Caption Contest #96

Ok guys, time for another caption contest, where you have to come with the funniest replacement dialogue for a random comic panel of my choosing. This week you have to replace the dialogue for this panel:

Everyone can have a maximum of 3 entries, entries must be in by next Wednesday (June 21th) and All Entries Must Be PG-13.

About JR19759

Email: jr19759@hotmail.co.uk Twitter: @jr19759 Deviantart: JR19759 Deviantart HM Group: Heromachine-Art

14 Responses to Caption Contest #96

  1. CantDraw says:

    1. Hey Stretch…stop dicking around! (PG-13? You be the judge)
    2. Hey Stretch…If you don’t move, I’m using that ax on whatever body part that is!
    3. 12:30am…I observe a strange fleshy thing coming out one door and going into a dark hole. (PG-13? You be the judge)

    Sorry, I couldn’t help myself. If this gets deleted, it was still worth it.

  2. Herr D says:

    1. …always on about that wedding–Sue? Are you decorating again?
    2. He said fore AND aft–HOW WOULD HE DO THAT?
    3. Look for anything unusual. –LIKE WHAT?!

  3. Rekulhs Nathe says:

    1. Reed! That better be you’re arm!
    2. Jesus Reed! Just go like the rest of us.
    3. Welp! Nothing out of the ordinary here.

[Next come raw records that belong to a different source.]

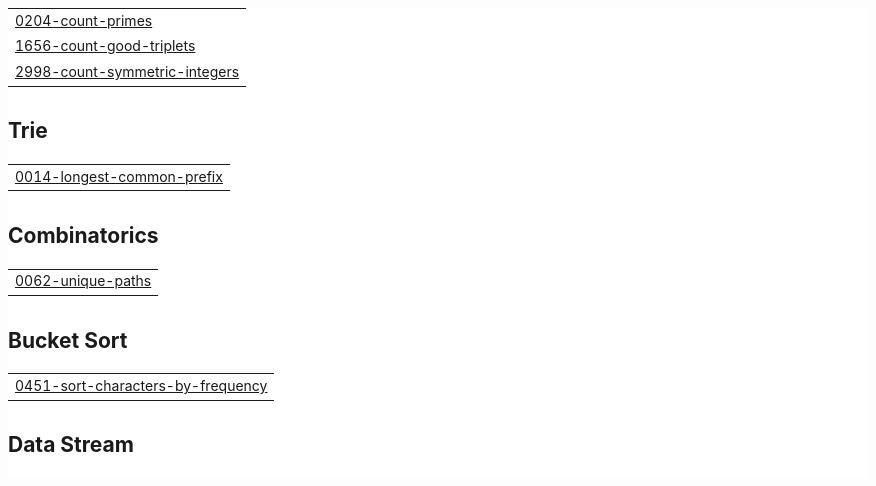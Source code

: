 |  |
| ------- |
| [0204-count-primes](https://github.com/8057vivek/Leetcode/tree/master/0204-count-primes) |
| [1656-count-good-triplets](https://github.com/8057vivek/Leetcode/tree/master/1656-count-good-triplets) |
| [2998-count-symmetric-integers](https://github.com/8057vivek/Leetcode/tree/master/2998-count-symmetric-integers) |
## Trie
|  |
| ------- |
| [0014-longest-common-prefix](https://github.com/8057vivek/Leetcode/tree/master/0014-longest-common-prefix) |
## Combinatorics
|  |
| ------- |
| [0062-unique-paths](https://github.com/8057vivek/Leetcode/tree/master/0062-unique-paths) |
## Bucket Sort
|  |
| ------- |
| [0451-sort-characters-by-frequency](https://github.com/8057vivek/Leetcode/tree/master/0451-sort-characters-by-frequency) |
## Data Stream
|  |
| ------- |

  4. Treasure Hunter says:

    1. Mr. Fantastic: The world’s best photo-bomber!
    2. Did I forget to change the roll again?
    2. Mmm! Floating taffy in space!

  5. Drinkfluid says:

    Thing: Wait; when did my pool noodle get stuck in the wall?

  6. LoneWolf6155 says:

    Seriously Mr. Richards,
    WALK TO THE FRIDGE LIKE A NORMAL PERSON!

  7. Calvary_Red says:

    1. “That Reed. Always sticking his neck out for people.”

    2. “I may get used to being a walking rock, but I’ll never get used to that.”

    3. “Hey, guys I’m back! On second thought, I’m going for a walk…”

  8. LoneWolf6155 says:

    I don’t read Fantastic Four, so I don’t know how they address each other. You can use “Seriously Reed” instead if you like.

  9. DiCicatriz says:

    1) Dammit, Susan! If you and Reed are gonna do that in the house, at least make it invisible!

    2) I seen a planet blow up. I seen other dimensions. But this is too much. I quit.

    3) Alicia, I’m back early from the Negative Zo- REED?!

  10. ams says:

    Hey, Reed..
    The package says that if it lasts more than four hours you need to see a doctor….

  11. ams says:

    Please be a toe,
    Please be a toe,
    Please be a toe….

  12. Thor1066 says:

    Reed, Suzie, I’ll take matchstick and the kids to a movie so you can have the place to yourselves.

  13. bmoore4026 says:

    Ooooo, that better be an arm!

  14. J3loodT4lon says:

    WHO’S PLAYING WITH THEIR GUM AGAIN?!